El Canto de las Sirenas no es más que la propuesta de Mefistófeles que, como ya sabemos, desde la Edad Media, precipita la condena, en una nueva transcripción cristiana del mito del saber prohibido, del imprudente doctor Fausto: conocimiento de la realidad última de las cosas a cambio de la perdición del sujeto. Para ciertos helenistas, sin embargo, la originalidad del mito griego estribaría en su aspecto positivo, humanista, ya que inauguraría la inclinación por el conocimiento, más fuerte que las cadenas de la superstición, del hombre occidental. Ulises vendría a encarnar la razón triunfante, la supremacía de la ciencia y de la filosofía sobre el oscurantismo primitivo del mito y de la leyenda.
Esa interpretación optimista no es la única. Es sabido que Ulises cuenta la mayoría de sus aventuras en un reino al que ha llegado después de un miserable naufragio: la isla de Esqueria, donde habitan los feacios, cuyo rey, Alcinoo, nieto de Poseidón, es uno de los personajes más curiosos de la Odisea.

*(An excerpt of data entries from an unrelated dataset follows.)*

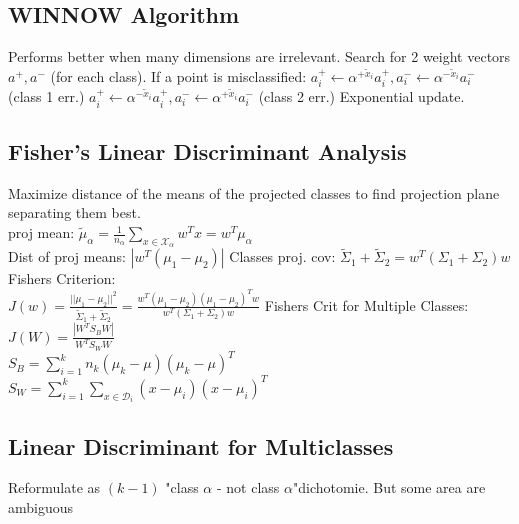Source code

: \subsection*{WINNOW Algorithm}
Performs better when many dimensions are irrelevant. Search for 2 weight vectors $a^+, a^-$ (for each class). If a point is misclassified:
$a_i^+ {\leftarrow} \alpha^{+\tilde{x}_i}a_i^+, a_i^- {\leftarrow} \alpha^{-\tilde{x}_i}a_i^-$ (class 1 err.)
$a_i^+ {\leftarrow} \alpha^{-\tilde{x}_i}a_i^+, a_i^- {\leftarrow} \alpha^{+\tilde{x}_i}a_i^-$ (class 2 err.)
Exponential update.

\subsection*{Fisher's Linear Discriminant Analysis}
Maximize distance of the means of the projected classes to find projection plane separating them best.\\
proj mean: $\tilde{\mu}_{\alpha}{=}\frac{1}{n_{\alpha}}\sum_{x\in\mathcal{X}_{\alpha}}w^Tx{=}w^T\mu_{\alpha}$\\
Dist of proj means: $|w^T(\mu_1-\mu_2)|$
Classes proj. cov: $\tilde{\Sigma}_1{+}\tilde{\Sigma}_2{=}w^T(\Sigma_1{+}\Sigma_2)w$\\
Fishers Criterion:\\
$J(w)=\frac{||\mu_1-\mu_2||^2}{\tilde{\Sigma}_1{+}\tilde{\Sigma}_2}=\frac{w^T(\mu_1-\mu_2)(\mu_1-\mu_2)^Tw}{w^T(\Sigma_1{+}\Sigma_2)w}$
Fishers Crit for Multiple Classes:\\
$J(W)=\frac{|W^TS_BW|}{W^TS_WW}$\\
$S_B=\sum_{i=1}^kn_k(\mu_k-\mu)(\mu_k-\mu)^T$\\
$S_W=\sum_{i=1}^k\sum_{x\in \mathcal{D}_i}(x-\mu_i)(x-\mu_i)^T$

\subsection*{Linear Discriminant for Multiclasses}
Reformulate as $(k-1)$ "class $\alpha$ - not class $\alpha$"dichotomie.
But some area are ambiguous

Esqueria es una especie de reino encantado que conserva los privilegios de la Edad de Oro, abundancia, paz, armonía, placer, felicidad ininterrumpida. Más muerto que vivo, desnudo y habiendo perdido a todos sus compañeros, Ulises es recogido por los feacios y sólo revela su identidad cuando oye mencionar la historia del caballo de Troya. Después de pasar cierto tiempo en la isla —lugar maravilloso más afín con el paraíso que con cualquier comarca terrestre— los feacios lo mandan a Itaca, su tierra natal, acostado en una embarcación llena de adornos y de víveres. Algunos helenistas han visto en este episodio cierta ruptura formal de la epopeya, y afirman que esa embarcación fletada no es más que un rito fúnebre, que el naufragio de Ulises y la tan temida muerte en el mar, lejos de su familia y de su patria, ocurrieron realmente, lo cual convierte a la isla de Esqueria en el delirio feliz de su agonía.
La solución es simple: las dos versiones son correctas. Mito y relato no significan: son. Transparentes y opacos al mismo tiempo, iluminan o ensombrecen por igual a quien los escucha o los lee. Lo mismo que con cualquier otro objeto del mundo creemos, por momentos, adivinar su sentido, un sentido inestable que, un poco más tarde, se nos vuelve a escapar. Únicamente la presencia del mito permanece, incontrovertible y única. El hombre que oyó el canto imposible lo oyó realmente: ese instante luminoso del relato posee una evidencia tan intensa como la del mar mismo en el que ocurrió. Que ese sentido robado implique su triunfo o su perdición, será un persistente enigma y un persistente hechizo para nosotros, el resto de los grises mortales.